Protokoll der Sitzung vom 14.09.2006

Ich sehe keine weiteren Wortmeldungen. Dann kommen wir zur Abstimmung. Wer stimmt einer Überweisung der Drucksachen 18/4915 und 18/4916 an den Innenausschuss zu? – Gegenprobe. – Enthaltungen? – Das ist mehrheitlich abgelehnt.

Dann lasse ich in der Sache abstimmen. Zunächst zum gemeinsamen Antrag von SPD- und GAL-Fraktion aus der Drucksache 18/4918 (Neufassung).
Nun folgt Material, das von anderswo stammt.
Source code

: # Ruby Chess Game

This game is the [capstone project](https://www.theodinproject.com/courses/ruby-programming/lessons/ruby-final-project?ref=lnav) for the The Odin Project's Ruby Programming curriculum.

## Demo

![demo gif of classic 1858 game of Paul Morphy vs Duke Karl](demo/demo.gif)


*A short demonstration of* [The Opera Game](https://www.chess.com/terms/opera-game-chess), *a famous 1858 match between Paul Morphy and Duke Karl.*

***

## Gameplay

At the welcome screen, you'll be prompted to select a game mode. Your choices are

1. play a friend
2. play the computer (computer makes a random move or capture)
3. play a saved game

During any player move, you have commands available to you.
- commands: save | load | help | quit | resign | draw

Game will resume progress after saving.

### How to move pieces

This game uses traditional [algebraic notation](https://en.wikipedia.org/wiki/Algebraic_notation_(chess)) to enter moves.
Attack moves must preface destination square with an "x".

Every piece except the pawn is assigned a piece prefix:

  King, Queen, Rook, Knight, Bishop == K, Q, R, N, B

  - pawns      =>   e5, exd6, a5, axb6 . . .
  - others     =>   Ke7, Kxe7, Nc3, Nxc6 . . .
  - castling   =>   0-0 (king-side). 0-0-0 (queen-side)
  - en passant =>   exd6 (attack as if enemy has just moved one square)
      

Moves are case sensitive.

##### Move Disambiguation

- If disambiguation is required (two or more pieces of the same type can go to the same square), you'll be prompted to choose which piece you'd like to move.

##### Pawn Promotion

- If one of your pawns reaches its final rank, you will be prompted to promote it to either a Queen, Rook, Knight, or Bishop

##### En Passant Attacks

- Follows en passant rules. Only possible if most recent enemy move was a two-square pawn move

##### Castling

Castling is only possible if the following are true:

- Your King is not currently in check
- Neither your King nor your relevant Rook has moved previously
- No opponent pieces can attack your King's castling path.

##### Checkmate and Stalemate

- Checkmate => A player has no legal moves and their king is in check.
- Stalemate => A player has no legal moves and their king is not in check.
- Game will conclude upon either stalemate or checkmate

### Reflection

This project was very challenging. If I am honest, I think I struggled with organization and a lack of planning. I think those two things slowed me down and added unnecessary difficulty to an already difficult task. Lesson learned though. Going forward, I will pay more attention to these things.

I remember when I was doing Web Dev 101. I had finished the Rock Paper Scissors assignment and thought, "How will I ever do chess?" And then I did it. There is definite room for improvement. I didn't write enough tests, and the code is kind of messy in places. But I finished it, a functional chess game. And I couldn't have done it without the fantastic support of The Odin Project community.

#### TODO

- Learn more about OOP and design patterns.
Wer möchte diesem Antrag zustimmen? – Gegenprobe. – Enthaltungen? – Dieser Antrag ist mehrheitlich abgelehnt.

Ich stelle fest, dass die Bürgerschaft vom Bericht des Wirtschaftsausschusses aus der Drucksache 18/4895 Kenntnis genommen hat.

Wer möchte den SPD-Antrag aus der Drucksache 18/4915 annehmen? – Gegenprobe. – Enthaltungen? – Dieser Antrag ist mehrheitlich abgelehnt.

Wer stimmt dem GAL-Antrag aus der Drucksache 18/4916 zu? – Gegenprobe. – Enthaltungen? – Dieser Antrag ist mehrheitlich abgelehnt.

Meine Damen und Herren, nach dem Auszählen der Stimmen liegen mir jetzt die Wahlergebnisse vor.

Bei der Wahl einer oder eines Deputierten der Be- hörde für Wissenschaft und Forschung sind 111 Stimmzettel abgegeben worden. Davon war keiner ungültig, somit waren 111 Stimmzettel gültig. Frau Helen-Editha Marwede erhielt 99 Ja-Stimmen, drei Nein-Stimmen, neun Enthaltungen. Damit ist Frau Marwede gewählt worden.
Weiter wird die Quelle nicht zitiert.